Material for this task:
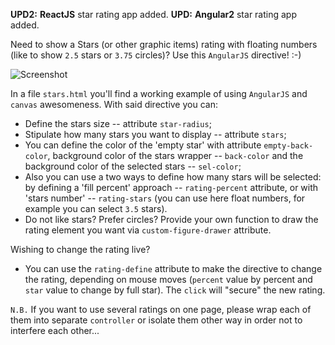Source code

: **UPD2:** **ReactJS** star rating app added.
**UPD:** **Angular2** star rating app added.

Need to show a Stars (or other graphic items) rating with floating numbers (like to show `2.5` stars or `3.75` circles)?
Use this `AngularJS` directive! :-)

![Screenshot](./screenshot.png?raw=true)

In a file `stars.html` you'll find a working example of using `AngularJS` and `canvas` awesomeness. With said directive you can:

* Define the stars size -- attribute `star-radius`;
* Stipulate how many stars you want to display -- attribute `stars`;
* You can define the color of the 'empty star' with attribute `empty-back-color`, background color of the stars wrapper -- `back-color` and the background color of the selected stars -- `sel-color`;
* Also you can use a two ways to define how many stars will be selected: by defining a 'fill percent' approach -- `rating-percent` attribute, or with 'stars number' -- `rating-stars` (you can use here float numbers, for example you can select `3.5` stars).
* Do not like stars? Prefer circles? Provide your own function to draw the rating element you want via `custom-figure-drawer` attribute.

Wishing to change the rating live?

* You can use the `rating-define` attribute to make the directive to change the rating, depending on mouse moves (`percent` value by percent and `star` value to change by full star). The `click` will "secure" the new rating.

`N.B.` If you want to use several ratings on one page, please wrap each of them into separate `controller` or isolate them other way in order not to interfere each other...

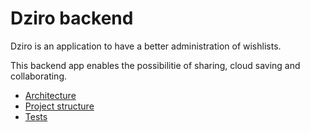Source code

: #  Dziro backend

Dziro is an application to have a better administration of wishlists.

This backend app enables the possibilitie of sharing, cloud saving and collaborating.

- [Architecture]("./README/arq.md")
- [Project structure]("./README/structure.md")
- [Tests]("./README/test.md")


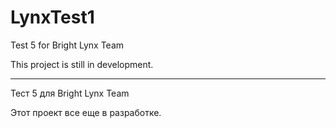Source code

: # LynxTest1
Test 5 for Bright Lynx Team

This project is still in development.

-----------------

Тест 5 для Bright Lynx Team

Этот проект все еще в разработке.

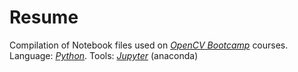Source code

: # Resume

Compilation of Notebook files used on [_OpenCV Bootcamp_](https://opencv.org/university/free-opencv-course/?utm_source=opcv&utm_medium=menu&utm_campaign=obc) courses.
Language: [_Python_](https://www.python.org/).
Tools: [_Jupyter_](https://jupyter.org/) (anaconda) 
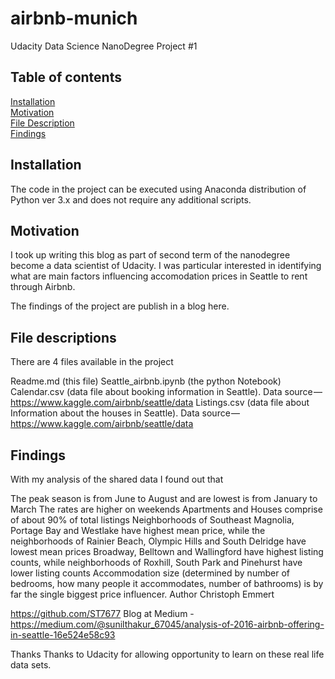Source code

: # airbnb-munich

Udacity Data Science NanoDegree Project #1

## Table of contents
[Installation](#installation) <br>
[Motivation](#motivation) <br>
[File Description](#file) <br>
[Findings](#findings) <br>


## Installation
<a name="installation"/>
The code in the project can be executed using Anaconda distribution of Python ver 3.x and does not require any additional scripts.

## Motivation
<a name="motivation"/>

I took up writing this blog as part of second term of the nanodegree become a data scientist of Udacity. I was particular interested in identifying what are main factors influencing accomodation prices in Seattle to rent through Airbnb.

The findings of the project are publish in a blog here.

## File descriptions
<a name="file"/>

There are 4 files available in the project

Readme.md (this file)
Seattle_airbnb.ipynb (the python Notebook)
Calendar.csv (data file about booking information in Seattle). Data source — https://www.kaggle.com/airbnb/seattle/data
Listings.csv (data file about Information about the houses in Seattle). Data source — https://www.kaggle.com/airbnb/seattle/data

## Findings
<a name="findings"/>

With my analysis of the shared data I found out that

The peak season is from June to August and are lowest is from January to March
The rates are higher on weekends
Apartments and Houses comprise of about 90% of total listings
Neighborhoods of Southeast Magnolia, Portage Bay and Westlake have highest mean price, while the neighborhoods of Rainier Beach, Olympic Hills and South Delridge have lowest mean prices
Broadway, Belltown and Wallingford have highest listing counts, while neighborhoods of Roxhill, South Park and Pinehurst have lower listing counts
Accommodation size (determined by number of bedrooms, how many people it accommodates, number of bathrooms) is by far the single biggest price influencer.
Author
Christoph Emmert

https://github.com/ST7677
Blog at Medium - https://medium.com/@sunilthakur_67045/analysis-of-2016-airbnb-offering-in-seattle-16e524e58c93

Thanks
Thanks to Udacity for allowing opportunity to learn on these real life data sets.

---

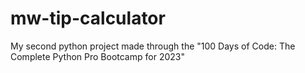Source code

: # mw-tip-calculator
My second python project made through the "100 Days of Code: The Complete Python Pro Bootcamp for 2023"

==

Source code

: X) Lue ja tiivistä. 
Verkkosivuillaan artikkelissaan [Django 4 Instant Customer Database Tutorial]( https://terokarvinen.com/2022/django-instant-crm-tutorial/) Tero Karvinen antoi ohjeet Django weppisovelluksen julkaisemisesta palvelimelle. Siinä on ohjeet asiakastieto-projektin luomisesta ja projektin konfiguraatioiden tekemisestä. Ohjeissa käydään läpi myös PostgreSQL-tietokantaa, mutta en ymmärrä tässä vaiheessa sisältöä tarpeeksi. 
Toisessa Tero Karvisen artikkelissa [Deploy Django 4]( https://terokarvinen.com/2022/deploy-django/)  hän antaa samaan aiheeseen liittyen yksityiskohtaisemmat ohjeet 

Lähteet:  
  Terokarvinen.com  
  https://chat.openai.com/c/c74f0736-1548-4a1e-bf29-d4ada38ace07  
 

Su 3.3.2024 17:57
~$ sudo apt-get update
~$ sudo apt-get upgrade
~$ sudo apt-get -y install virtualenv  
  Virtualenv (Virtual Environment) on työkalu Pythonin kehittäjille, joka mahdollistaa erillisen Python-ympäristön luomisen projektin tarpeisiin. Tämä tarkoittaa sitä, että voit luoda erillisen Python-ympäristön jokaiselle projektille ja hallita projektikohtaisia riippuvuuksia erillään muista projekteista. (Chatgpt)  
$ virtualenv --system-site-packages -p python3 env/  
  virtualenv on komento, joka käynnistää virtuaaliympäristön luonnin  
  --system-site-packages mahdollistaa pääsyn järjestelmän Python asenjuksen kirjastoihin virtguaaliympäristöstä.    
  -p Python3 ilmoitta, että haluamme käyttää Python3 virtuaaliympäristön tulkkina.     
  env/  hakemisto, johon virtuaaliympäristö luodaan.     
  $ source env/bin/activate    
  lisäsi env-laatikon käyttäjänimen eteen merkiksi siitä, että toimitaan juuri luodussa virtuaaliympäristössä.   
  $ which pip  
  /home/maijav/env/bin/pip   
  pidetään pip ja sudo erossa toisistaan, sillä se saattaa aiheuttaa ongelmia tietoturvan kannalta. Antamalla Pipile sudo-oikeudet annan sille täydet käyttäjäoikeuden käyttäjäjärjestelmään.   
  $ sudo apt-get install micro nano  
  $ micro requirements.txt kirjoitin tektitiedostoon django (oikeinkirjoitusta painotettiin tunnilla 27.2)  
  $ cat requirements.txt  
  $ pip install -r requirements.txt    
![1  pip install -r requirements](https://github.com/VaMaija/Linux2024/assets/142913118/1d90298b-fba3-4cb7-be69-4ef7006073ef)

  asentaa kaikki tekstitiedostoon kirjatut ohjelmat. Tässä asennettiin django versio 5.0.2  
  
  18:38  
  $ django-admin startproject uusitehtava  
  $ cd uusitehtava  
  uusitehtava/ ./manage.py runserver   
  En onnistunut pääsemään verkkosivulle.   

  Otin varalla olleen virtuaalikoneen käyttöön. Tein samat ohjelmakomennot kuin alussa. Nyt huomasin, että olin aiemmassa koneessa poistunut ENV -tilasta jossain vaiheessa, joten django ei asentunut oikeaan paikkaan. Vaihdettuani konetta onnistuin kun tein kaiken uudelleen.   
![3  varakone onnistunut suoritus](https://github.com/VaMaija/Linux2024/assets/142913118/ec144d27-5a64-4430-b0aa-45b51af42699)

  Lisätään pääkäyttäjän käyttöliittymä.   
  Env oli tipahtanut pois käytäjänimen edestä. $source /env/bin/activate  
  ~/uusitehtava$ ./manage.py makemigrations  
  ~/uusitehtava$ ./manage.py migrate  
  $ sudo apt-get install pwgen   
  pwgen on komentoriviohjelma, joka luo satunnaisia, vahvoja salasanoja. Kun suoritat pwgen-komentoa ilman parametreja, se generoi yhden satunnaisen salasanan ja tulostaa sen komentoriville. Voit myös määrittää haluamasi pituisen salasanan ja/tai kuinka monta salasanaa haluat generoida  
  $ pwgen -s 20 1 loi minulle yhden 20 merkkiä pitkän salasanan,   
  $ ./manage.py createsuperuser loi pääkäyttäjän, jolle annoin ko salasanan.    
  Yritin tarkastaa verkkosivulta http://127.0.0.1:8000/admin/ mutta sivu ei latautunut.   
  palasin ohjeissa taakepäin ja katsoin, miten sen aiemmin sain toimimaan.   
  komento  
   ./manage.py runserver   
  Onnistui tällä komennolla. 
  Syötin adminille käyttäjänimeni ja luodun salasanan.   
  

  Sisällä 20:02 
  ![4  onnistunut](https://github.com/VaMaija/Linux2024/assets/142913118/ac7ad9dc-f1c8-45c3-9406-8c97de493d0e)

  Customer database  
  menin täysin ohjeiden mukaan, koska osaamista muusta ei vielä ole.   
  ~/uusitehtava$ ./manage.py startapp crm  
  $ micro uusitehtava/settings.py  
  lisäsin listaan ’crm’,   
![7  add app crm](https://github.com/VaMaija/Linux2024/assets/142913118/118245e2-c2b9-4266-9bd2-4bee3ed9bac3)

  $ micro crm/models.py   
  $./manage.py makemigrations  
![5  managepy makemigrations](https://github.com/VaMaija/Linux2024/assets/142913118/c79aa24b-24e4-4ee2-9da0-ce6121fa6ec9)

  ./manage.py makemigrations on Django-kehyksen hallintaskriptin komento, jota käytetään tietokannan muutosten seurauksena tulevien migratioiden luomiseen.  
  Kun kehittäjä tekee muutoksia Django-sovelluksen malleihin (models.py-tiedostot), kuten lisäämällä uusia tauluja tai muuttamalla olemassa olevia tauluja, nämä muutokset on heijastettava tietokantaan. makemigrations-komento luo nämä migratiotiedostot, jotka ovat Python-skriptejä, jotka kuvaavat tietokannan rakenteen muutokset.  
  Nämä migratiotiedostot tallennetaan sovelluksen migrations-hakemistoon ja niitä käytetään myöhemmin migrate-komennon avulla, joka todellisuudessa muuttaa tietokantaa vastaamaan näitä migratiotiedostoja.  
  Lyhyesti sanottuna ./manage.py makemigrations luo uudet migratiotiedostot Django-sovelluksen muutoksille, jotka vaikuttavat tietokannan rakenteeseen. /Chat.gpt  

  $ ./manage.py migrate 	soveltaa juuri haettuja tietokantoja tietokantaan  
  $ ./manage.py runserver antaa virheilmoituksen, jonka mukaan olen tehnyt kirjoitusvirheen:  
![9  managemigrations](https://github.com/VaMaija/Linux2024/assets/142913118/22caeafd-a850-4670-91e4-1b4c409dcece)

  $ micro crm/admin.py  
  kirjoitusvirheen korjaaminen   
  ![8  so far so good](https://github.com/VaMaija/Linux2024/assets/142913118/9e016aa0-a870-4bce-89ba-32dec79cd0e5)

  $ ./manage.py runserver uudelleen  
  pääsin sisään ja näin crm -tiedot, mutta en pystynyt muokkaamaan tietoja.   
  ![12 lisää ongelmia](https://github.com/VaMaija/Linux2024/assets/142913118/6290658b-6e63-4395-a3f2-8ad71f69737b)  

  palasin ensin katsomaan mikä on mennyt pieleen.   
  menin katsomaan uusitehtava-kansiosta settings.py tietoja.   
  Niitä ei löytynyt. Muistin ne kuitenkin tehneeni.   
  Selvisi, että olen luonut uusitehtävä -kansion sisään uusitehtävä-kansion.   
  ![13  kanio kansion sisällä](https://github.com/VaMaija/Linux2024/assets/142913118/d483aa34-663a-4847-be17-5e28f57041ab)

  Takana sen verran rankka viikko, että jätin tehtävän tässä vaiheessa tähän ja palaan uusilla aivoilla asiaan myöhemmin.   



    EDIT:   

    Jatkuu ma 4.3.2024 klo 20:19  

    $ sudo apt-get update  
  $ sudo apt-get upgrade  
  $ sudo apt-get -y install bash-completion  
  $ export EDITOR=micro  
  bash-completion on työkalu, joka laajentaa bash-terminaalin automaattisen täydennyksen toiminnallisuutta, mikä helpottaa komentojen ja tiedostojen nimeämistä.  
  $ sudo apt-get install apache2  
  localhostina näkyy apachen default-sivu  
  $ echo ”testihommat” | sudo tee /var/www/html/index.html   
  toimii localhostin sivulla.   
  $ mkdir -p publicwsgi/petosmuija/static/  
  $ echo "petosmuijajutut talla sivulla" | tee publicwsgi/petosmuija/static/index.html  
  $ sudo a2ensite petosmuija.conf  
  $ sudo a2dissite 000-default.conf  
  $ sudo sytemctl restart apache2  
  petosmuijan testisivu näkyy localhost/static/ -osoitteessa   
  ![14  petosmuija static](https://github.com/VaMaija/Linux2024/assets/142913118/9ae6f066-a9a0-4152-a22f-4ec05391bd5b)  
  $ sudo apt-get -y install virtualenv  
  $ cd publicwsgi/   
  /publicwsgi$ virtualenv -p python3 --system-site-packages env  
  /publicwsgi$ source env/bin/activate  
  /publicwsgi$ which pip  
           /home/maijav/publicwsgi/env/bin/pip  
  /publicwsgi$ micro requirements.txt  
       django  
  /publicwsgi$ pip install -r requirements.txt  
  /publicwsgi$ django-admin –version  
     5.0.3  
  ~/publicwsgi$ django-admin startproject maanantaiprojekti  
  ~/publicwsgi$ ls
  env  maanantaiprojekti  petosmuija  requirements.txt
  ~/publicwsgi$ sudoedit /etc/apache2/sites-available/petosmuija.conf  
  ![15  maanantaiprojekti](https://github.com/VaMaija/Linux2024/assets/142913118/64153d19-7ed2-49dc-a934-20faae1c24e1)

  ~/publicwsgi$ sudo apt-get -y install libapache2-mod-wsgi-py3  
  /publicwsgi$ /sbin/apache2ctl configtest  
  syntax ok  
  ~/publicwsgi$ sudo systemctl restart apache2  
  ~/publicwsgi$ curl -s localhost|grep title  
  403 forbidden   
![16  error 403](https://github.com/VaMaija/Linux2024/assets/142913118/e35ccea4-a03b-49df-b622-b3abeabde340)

Goal of the exercise:
Only lines with the string "example" are wanted; please find each one in the listing and copy it.

Task output:
In a file `stars.html` you'll find a working example of using `AngularJS` and `canvas` awesomeness. With said directive you can:
* Also you can use a two ways to define how many stars will be selected: by defining a 'fill percent' approach -- `rating-percent` attribute, or with 'stars number' -- `rating-stars` (you can use here float numbers, for example you can select `3.5` stars).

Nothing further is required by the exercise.